## Requirement
Filter the entries below down to the lines that hold "shooter".

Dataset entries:
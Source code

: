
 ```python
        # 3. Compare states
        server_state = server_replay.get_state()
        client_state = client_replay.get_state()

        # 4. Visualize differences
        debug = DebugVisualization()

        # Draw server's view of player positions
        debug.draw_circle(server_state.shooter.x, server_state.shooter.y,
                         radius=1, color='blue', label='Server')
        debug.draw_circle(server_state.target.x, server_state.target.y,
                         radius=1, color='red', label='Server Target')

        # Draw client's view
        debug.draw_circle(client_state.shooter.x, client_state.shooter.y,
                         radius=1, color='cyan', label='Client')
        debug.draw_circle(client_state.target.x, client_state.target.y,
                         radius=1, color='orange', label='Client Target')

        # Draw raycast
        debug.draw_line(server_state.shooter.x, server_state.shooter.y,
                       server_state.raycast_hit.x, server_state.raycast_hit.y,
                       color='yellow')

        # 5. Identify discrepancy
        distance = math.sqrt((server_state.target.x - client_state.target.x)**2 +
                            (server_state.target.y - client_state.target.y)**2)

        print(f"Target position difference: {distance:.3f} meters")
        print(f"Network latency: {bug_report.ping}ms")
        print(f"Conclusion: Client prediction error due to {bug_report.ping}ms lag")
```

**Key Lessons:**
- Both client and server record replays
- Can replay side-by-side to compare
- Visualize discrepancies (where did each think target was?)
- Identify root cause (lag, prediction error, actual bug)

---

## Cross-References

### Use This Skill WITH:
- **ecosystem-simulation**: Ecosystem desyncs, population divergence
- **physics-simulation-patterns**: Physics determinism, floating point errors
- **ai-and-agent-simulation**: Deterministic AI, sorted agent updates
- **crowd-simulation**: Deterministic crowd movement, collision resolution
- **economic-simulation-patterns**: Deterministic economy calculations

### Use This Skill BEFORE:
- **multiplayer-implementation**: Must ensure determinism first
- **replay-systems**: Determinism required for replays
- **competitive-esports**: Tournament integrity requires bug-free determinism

## Written response
        debug.draw_circle(server_state.shooter.x, server_state.shooter.y,
        debug.draw_circle(client_state.shooter.x, client_state.shooter.y,
        debug.draw_line(server_state.shooter.x, server_state.shooter.y,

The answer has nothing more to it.